AJC.com > Blogs > Get Schooled > Archives > 2005 > April > 12 > Entry

It’s His Way or the Highway

An old friend came to visit us this weekend from South Carolina, where he is a seventh-grade social studies teacher in a school serving mostly kids from poor families.

Sure, there’s stress. He worries about his bright students, that they get bored. He worries about his kids who can barely read. How can they do the work he assigns, which requires a lot of writing? He wishes parents would return his phone calls. He is looking ahead to a summer spent reworking his lesson plans to match a revised curriculum. Textbooks would be nice, preferably enough so every child could have one.

I asked him about discipline. Doesn’t he fear for his safety? Aren’t things out of control? Is he on the highest dose of anti-depressants?

Nah… Controlling his class isn’t a problem, he said. See, he took care of that on Day One. Told the kids he was in charge and in his classroom, “It’s my way or the highway.” He posted a list of the things he won’t tolerate, most of all kids disrupting others who are trying to learn. He spelled out the consequences, which include a ticket to the principal’s office. He enforced his rules from the get-go and has never backed down, even when a parent accused him of framing her innocent son. (He reminded her that he works 12 hours a day and has more than 130 students. For such a crime, he lacks motive and opportunity.)
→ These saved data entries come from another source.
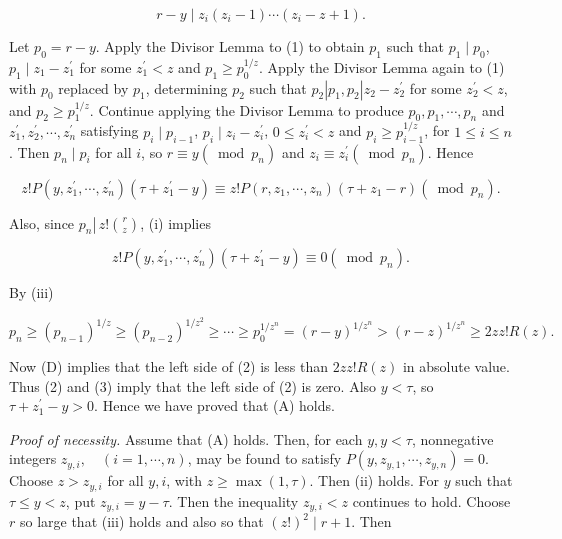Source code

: \documentclass[11pt,a4paper]{article}
\begin{document}
\begin{equation*}
r-y \mid z_{i}\left(z_{i}-1\right) \cdots\left(z_{i}-z+1\right) . \tag{1}
\end{equation*}


Let $p_{0}=r-y$. Apply the Divisor Lemma to (1) to obtain $p_{1}$ such that $p_{1} \mid p_{0}$, $p_{1} \mid z_{1}-z_{1}^{\prime}$ for some $z_{1}^{\prime}<z$ and $p_{1} \geq p_{0}^{1 / z}$. Apply the Divisor Lemma again to (1) with $p_{0}$ replaced by $p_{1}$, determining $p_{2}$ such that $p_{2}\left|p_{1}, p_{2}\right| z_{2}-z_{2}^{\prime}$ for some $z_{2}^{\prime}<z$, and $p_{2} \geq p_{1}^{1 / z}$. Continue applying the Divisor Lemma to produce $p_{0}, p_{1}, \cdots, p_{n}$ and $z_{1}^{\prime}, z_{2}^{\prime}, \cdots, z_{n}^{\prime}$ satisfying $p_i\mid p_{i-1}$, $p_i\mid z_i-z_i^{\prime}$, $0\leq z_i^{\prime}<z$ and $p_i\geq p_{i-1}^{1/z}$, for $1\leq i\leq n$. Then $p_{n} \mid p_{i}$ for all $i$, so $r \equiv y\left(\bmod p_{n}\right)$ and $z_{i} \equiv z_{i}^{\prime}\left(\bmod p_{n}\right)$. Hence

$$
z!P\left(y, z_{1}^{\prime}, \cdots, z_{n}^{\prime}\right)\left(\tau+z_{1}^{\prime}-y\right) \equiv z!P\left(r, z_{1}, \cdots, z_{n}\right)\left(\tau+z_{1}-r\right)\left(\bmod p_{n}\right) .
$$

Also, since $p_{n} \left\lvert\, z!\binom{r}{z}\right.$, (i) implies


\begin{equation*}
z!P\left(y, z_{1}^{\prime}, \cdots, z_{n}^{\prime}\right)\left(\tau+z_{1}^{\prime}-y\right) \equiv 0\left(\bmod p_{n}\right) . \tag{2}
\end{equation*}


By (iii)


\begin{equation*}
p_{n} \geq\left(p_{n-1}\right)^{1 / z} \geq\left(p_{n-2}\right)^{1 / z^{2}} \geq \cdots \geq p_{0}^{1 / z^{n}}=(r-y)^{1 / z^{n}}>(r-z)^{1 / z^{n}} \geq 2 z z!R(z) . \tag{3}
\end{equation*}


Now (D) implies that the left side of (2) is less than $2 z z!R(z)$ in absolute value. Thus (2) and (3) imply that the left side of (2) is zero. Also $y<\tau$, so $\tau+z_{1}^{\prime}-y>0$. Hence we have proved that (A) holds.

\noindent\textit{Proof of necessity.} Assume that (A) holds. Then, for each $y, y<\tau$, nonnegative integers $z_{y, i}, \quad(i=1, \cdots, n)$, may be found to satisfy $P\left(y, z_{y, 1}, \cdots, z_{y, n}\right)=0$. Choose $z>z_{y,i}$ for all $y,i$, with $z\geq\max(1,\tau)$. Then (ii) holds. For $y$ such that $\tau \leq y<z$, put $z_{y, i}=y-\tau$. Then the inequality $z_{y, i}<z$ continues to hold. Choose $r$ so large that (iii) holds and also so that $(z!)^{2}\mid r+1$. Then
\end{document}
I know it helps that he’s a man, a tall, imposing one at that. But I think there are lessons in his story as the Clayton school district looks to restore order. Click here for the story. Hand-held metal detectors and drug sniffing dogs have their place. But can they compensate for teachers who don’t have the confidence or support from the administration to rule the roost that is their classroom?

Another funny thing, my friend doesn’t complain about the myriad of problems squeezing his profession. He loves his work. He also loves the New York Yankees and is confident they’ll win the World Series this year.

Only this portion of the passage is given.